— Work required —
Make an exact copy of the whole listing, but leave its pictures out.

— Data section —
'''

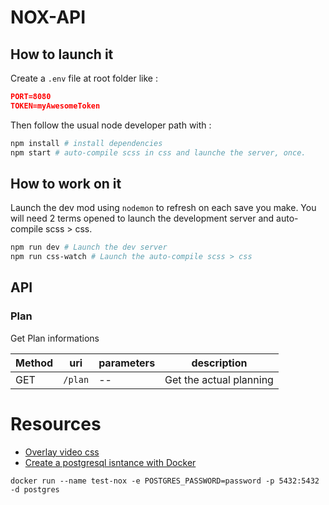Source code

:# NOX-API

## How to launch it
Create a `.env` file at root folder like :

```json
PORT=8080
TOKEN=myAwesomeToken
```

Then follow the usual node developer path with :
```bash
npm install # install dependencies
npm start # auto-compile scss in css and launche the server, once.
```

## How to work on it
Launch the dev mod using `nodemon` to refresh on each save you make. You will need 2 terms opened to launch the development server and auto-compile scss > css.
```bash
npm run dev # Launch the dev server
npm run css-watch # Launch the auto-compile scss > css
```

## API

### Plan
Get Plan informations

Method | uri | parameters | description
------ | ------ | ------- | ----
GET | `/plan` |  -- | Get the actual planning

# Resources
- [Overlay video css](https://la-cascade.io/effets-video-html5-avec-css-blend-modes/)
- [Create a postgresql isntance with Docker](https://hub.docker.com/_/postgres/)
```
docker run --name test-nox -e POSTGRES_PASSWORD=password -p 5432:5432 -d postgres
```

'''

— Output of the exercise —
Source code

:# NOX-API

## How to launch it
Create a `.env` file at root folder like :

```json
PORT=8080
TOKEN=myAwesomeToken
```

Then follow the usual node developer path with :
```bash
npm install # install dependencies
npm start # auto-compile scss in css and launche the server, once.
```

## How to work on it
Launch the dev mod using `nodemon` to refresh on each save you make. You will need 2 terms opened to launch the development server and auto-compile scss > css.
```bash
npm run dev # Launch the dev server
npm run css-watch # Launch the auto-compile scss > css
```

## API

### Plan
Get Plan informations

Method | uri | parameters | description
------ | ------ | ------- | ----
GET | `/plan` |  -- | Get the actual planning

# Resources
- [Overlay video css](https://la-cascade.io/effets-video-html5-avec-css-blend-modes/)
- [Create a postgresql isntance with Docker](https://hub.docker.com/_/postgres/)
```
docker run --name test-nox -e POSTGRES_PASSWORD=password -p 5432:5432 -d postgres
```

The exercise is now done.